## Data supplied

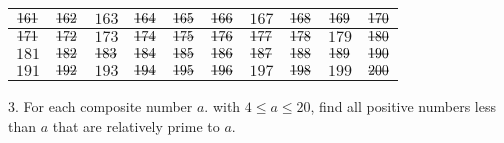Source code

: \begin{mdframed}[style=darkAnswer,frametitle={Joe Starr}]
\begin{center}
\begin{tabular}{| c | c | c | c | c | c | c | c | c | c |}
      \hline
      $\msout{161}$ & $\msout{162}$ & $163$         & $\msout{164}$ & $\msout{165}$ &
      $\msout{166}$ & $167$         & $\msout{168}$ & $\msout{169}$ & $\msout{170}$                                       \\
      \hline
      $\msout{171}$ & $\msout{172}$ & $173$         & $\msout{174}$ & $\msout{175}$ &
      $\msout{176}$ & $\msout{177}$ & $\msout{178}$ & $179$         & $\msout{180}$                                       \\
      \hline
      $181$         & $\msout{182}$ & $\msout{183}$ & $\msout{184}$ & $\msout{185}$ &
      $\msout{186}$ & $\msout{187}$ & $\msout{188}$ & $\msout{189}$ &
      $\msout{190}$                                                                                                       \\
      \hline
      $191$         & $\msout{192}$ & $193$         & $\msout{194}$ & $\msout{195}$ &
      $\msout{196}$ & $197$         & $\msout{198}$ & $199$         & $\msout{200}$                                       \\
      \hline
    \end{tabular}
  \end{center}
\end{mdframed}
\newpage
\begin{mdframed}[style=darkQuesion]
  3. For each composite number $a$. with $4\leq a\leq 20$, find all positive
  numbers less than $a$ that are relatively prime to $a$.
\end{mdframed}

## Your goal
In full and without any pictures, print the listing above exactly.

## Written answer
Source code

: \begin{mdframed}[style=darkAnswer,frametitle={Joe Starr}]
\begin{center}
\begin{tabular}{| c | c | c | c | c | c | c | c | c | c |}
      \hline
      $\msout{161}$ & $\msout{162}$ & $163$         & $\msout{164}$ & $\msout{165}$ &
      $\msout{166}$ & $167$         & $\msout{168}$ & $\msout{169}$ & $\msout{170}$                                       \\
      \hline
      $\msout{171}$ & $\msout{172}$ & $173$         & $\msout{174}$ & $\msout{175}$ &
      $\msout{176}$ & $\msout{177}$ & $\msout{178}$ & $179$         & $\msout{180}$                                       \\
      \hline
      $181$         & $\msout{182}$ & $\msout{183}$ & $\msout{184}$ & $\msout{185}$ &
      $\msout{186}$ & $\msout{187}$ & $\msout{188}$ & $\msout{189}$ &
      $\msout{190}$                                                                                                       \\
      \hline
      $191$         & $\msout{192}$ & $193$         & $\msout{194}$ & $\msout{195}$ &
      $\msout{196}$ & $197$         & $\msout{198}$ & $199$         & $\msout{200}$                                       \\
      \hline
    \end{tabular}
  \end{center}
\end{mdframed}
\newpage
\begin{mdframed}[style=darkQuesion]
  3. For each composite number $a$. with $4\leq a\leq 20$, find all positive
  numbers less than $a$ that are relatively prime to $a$.
\end{mdframed}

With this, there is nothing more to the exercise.